On the same day, Barcelona announced that French international defender Eric Abidal was diagnosed with a tumour on his liver which would be operated on the Friday of the same week. Citing privacy concerns as wished by the player, the club did not release additional information in regards to his condition. In response to the announcement, players and fans from all over the world alike dedicated well wishes for the ill player on multiple social networking sites and sports websites. Before their Round of 16 match in the Champions League, both Real Madrid and Lyon players exited the pitch wearing "Ánimo Abidal" ("Strength Abidal") written on T-shirts, along with the same message on the Santiago Bernabéu Stadium's scoreboards in show of support and solidarity.

===April===
On 2 April, Barcelona defeated Villarreal 1–0 at El Madrigal with five missing starters due to injuries and rest with a goal in the 66th minute from centre back Gerard Piqué. With the victory, they increased their league lead to eight points after Real Madrid's 1–0 shock loss to Sporting de Gijón at the Santiago Bernabéu.

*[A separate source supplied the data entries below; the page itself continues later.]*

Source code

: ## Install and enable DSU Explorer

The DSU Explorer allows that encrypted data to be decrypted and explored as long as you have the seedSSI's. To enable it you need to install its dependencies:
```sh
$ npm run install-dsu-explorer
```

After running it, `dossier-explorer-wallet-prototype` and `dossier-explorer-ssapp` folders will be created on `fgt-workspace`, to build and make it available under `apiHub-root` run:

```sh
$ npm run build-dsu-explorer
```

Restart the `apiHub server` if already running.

On 12 April, Barcelona defeated Shakhtar Donetsk 0–1 at the Donbass Arena in Donetsk to reach their fourth consecutive semi-finals appearance in the Champions League with a 6–1 aggregate score. Lionel Messi assured the victory with a goal in the 43rd minute to take his season tally to 48 goals in all competitions, breaking the club's mark of 47 goals set by himself last season and Ronaldo in the 1996–97 season.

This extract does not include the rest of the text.